Le coup de colère d’Emmanuel Macron contre les syndicats et le patronat

Publié le 21 nov. 2023 à 18:03Mis à jour le 21 nov. 2023 à 18:18
Comme piqué au vif. Visiblement, Emmanuel Macron n’a toujours pas digéré l’accord sur le régime de retraite complémentaire Agirc-Arrco scellé entre les syndicats et le patronat.

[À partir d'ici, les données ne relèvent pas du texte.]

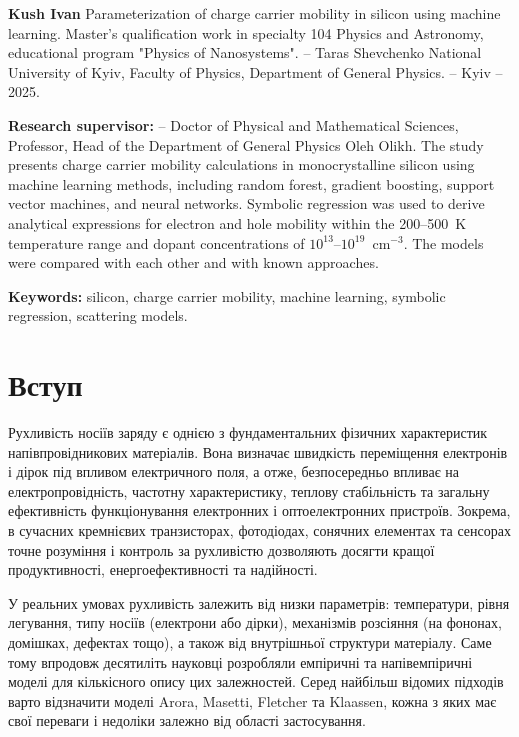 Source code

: \documentclass[14pt,a4paper,titlepage,oneside]{book}
\numberwithin{equation}{part}
\begin{document}
  \justifying
  \textbf{Kush Ivan} Parameterization of charge carrier mobility in silicon using machine learning. Master's qualification work in specialty 104 Physics and Astronomy, educational program "Physics of Nanosystems". – Taras Shevchenko National University of Kyiv, Faculty of Physics, Department of General Physics. – Kyiv – 2025.

  \textbf{Research supervisor:} – Doctor of Physical and Mathematical Sciences, Professor, Head of the Department of General Physics Oleh Olikh. 
  The study presents charge carrier mobility calculations in monocrystalline silicon using machine learning methods, including random forest, gradient boosting, support vector machines, and neural networks. Symbolic regression was used to derive analytical expressions for electron and hole mobility within the 200–500~K temperature range and dopant concentrations of $10^{13}$–$10^{19}$~cm$^{-3}$. The models were compared with each other and with known approaches.

\textbf{Keywords:} silicon, charge carrier mobility, machine learning, symbolic regression, scattering models.
\newpage
\renewcommand{\contentsname}{Зміст}
\tableofcontents
\newpage
\chapter*{Вступ}
Рухливість носіїв заряду є однією з фундаментальних фізичних характеристик напівпровідникових матеріалів. Вона визначає швидкість переміщення електронів і дірок під впливом електричного поля, а отже, безпосередньо впливає на електропровідність, частотну характеристику, теплову стабільність та загальну ефективність функціонування електронних і оптоелектронних пристроїв. Зокрема, в сучасних кремнієвих транзисторах, фотодіодах, сонячних елементах та сенсорах точне розуміння і контроль за рухливістю дозволяють досягти кращої продуктивності, енергоефективності та надійності.

У реальних умовах рухливість залежить від низки параметрів: температури, рівня легування, типу носіїв (електрони або дірки), механізмів розсіяння (на фононах, домішках, дефектах тощо), а також від внутрішньої структури матеріалу. Саме тому впродовж десятиліть науковці розробляли емпіричні та напівемпіричні моделі для кількісного опису цих залежностей. Серед найбільш відомих підходів варто відзначити моделі Arora, Masetti, Fletcher та Klaassen, кожна з яких має свої переваги і недоліки залежно від області застосування.
\end{document}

Ni la petite musique qui monte jusque dans la majorité et au gouvernement sur les doutes quant à sa capacité réformatrice pour la suite de son deuxième quinquennat.

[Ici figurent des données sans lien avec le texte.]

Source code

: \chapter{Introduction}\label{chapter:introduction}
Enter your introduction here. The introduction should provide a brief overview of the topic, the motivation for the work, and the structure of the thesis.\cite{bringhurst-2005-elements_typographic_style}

Ce mardi, devant un parterre de chefs d’entreprise à l’Elysée, à l’occasion du lancement d’un programme d’accompagnement des PME , celui qui s’est toujours méfié des corps intermédiaires comme de ses ministres ou ex-ministres ambitieux a mis les points sur les i. « Réveillez-vous ! », a-t-il lancé après un plaidoyer pro domo sur sa politique économique et la série de réformes lancées depuis 2017… « Réveillez-vous ! Nous ne sommes pas arrivés », a encore cinglé le chef de l’Etat dans un coup de colère dont il a le secret.
« Redistribuer et revenir en arrière »
Après s’être félicité d’une baisse inédite du taux de chômage, qui vient de repartir à la hausse , celui dont la promesse de campagne en 2022 est le plein-emploi en 2027 a lâché : « On va devoir continuer à mettre beaucoup d’énergie collectivement pour le pays et continuer à avancer parce que je vois, avec inquiétude, le discours ambiant. » Et de préciser sa pensée, en visant notamment les partenaires sociaux et plus particulièrement, sans le nommer, le Medef, les accusant, sur les retraites ou l’assurance-chômage – quelques jours après leur accord – de vouloir « redistribuer » et « revenir en arrière », « mettre sur pause les réformes ».
« On est à 7 % de taux de chômage, et dans tous les secteurs, des entreprises n’arrivent pas à embaucher », a-t-il continué, ajoutant « qu’on a des finances publiques qui ne [lui] donnent pas le sentiment qu’on puisse relâcher l’effort non plus. » Et tant pis si lui-même n’a pas toujours donné le sentiment d’être très à cheval sur le sujet.
« Mauvais compromis »
Emmanuel Macron a appelé les chefs d’entreprise à redoubler « d’énergie et de courage » pour faire les réformes. « Je parle en connaissance de cause, parfois même, on se retrouve tout seul et c’est pas grave », a encore lancé celui qui n’a pas digéré non plus la discrétion du patronat – Medef en tête – pendant la réforme des retraites ou aujourd’hui sur la régularisation des étrangers sans papier qui travaillent. Et de charger les récents accords des partenaires sociaux, en particulier celui de l’Agirc-Arrco qu’il critique pour redistribuer aux bénéficiaires du régime complémentaire ce que la réforme du régime général, en repoussant l’âge, lui aura fait gagner.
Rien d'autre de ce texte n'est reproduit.